_Task to complete_
Whenever the string "计算机网络" turns up in a line below, that line should be copied.

_Supplied material_
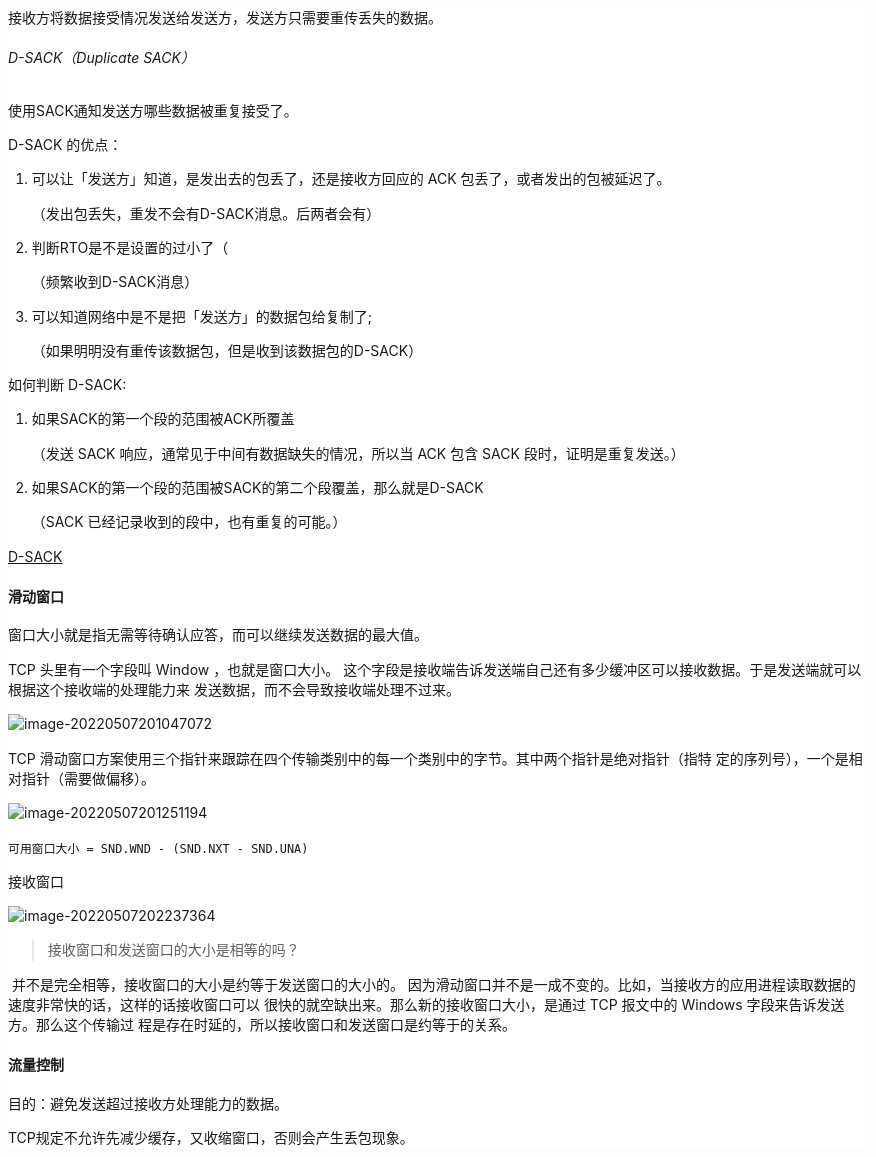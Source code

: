 接收方将数据接受情况发送给发送方，发送方只需要重传丢失的数据。

###### D-SACK（Duplicate SACK）

使用SACK通知发送方哪些数据被重复接受了。

D-SACK 的优点： 

1. 可以让「发送⽅」知道，是发出去的包丢了，还是接收⽅回应的 ACK 包丢了，或者发出的包被延迟了。

   （发出包丢失，重发不会有D-SACK消息。后两者会有）

2. 判断RTO是不是设置的过小了（

   （频繁收到D-SACK消息）

3. 可以知道⽹络中是不是把「发送⽅」的数据包给复制了;

   （如果明明没有重传该数据包，但是收到该数据包的D-SACK）

如何判断 D-SACK:

1. 如果SACK的第一个段的范围被ACK所覆盖

   （发送 SACK 响应，通常见于中间有数据缺失的情况，所以当 ACK 包含 SACK 段时，证明是重复发送。）

2. 如果SACK的第一个段的范围被SACK的第二个段覆盖，那么就是D-SACK

   （SACK 已经记录收到的段中，也有重复的可能。）

[D-SACK](https://blog.csdn.net/u014023993/article/details/85041321)

#### 滑动窗口

窗⼝⼤⼩就是指⽆需等待确认应答，⽽可以继续发送数据的最⼤值。

TCP 头⾥有⼀个字段叫 Window ，也就是窗⼝⼤⼩。 这个字段是接收端告诉发送端⾃⼰还有多少缓冲区可以接收数据。于是发送端就可以根据这个接收端的处理能⼒来 发送数据，⽽不会导致接收端处理不过来。

![image-20220507201047072](D:\project\笔记\计算机网络\pic\发送窗口.jpg)

TCP 滑动窗⼝⽅案使⽤三个指针来跟踪在四个传输类别中的每⼀个类别中的字节。其中两个指针是绝对指针（指特 定的序列号），⼀个是相对指针（需要做偏移）。

![image-20220507201251194](D:\project\笔记\计算机网络\pic\TCP滑动窗口指针.png)

`可用窗口大小 = SND.WND - (SND.NXT - SND.UNA)`

接收窗口

![image-20220507202237364](D:\project\笔记\计算机网络\pic\接收窗口.png)

> 接收窗⼝和发送窗⼝的⼤⼩是相等的吗？ 

​	并不是完全相等，接收窗⼝的⼤⼩是约等于发送窗⼝的⼤⼩的。 因为滑动窗⼝并不是⼀成不变的。⽐如，当接收⽅的应⽤进程读取数据的速度⾮常快的话，这样的话接收窗⼝可以 很快的就空缺出来。那么新的接收窗⼝⼤⼩，是通过 TCP 报⽂中的 Windows 字段来告诉发送⽅。那么这个传输过 程是存在时延的，所以接收窗⼝和发送窗⼝是约等于的关系。

#### 流量控制

目的：避免发送超过接收方处理能力的数据。

TCP规定不允许先减少缓存，又收缩窗口，否则会产生丢包现象。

_Reply_
![image-20220507201047072](D:\project\笔记\计算机网络\pic\发送窗口.jpg)
![image-20220507201251194](D:\project\笔记\计算机网络\pic\TCP滑动窗口指针.png)
![image-20220507202237364](D:\project\笔记\计算机网络\pic\接收窗口.png)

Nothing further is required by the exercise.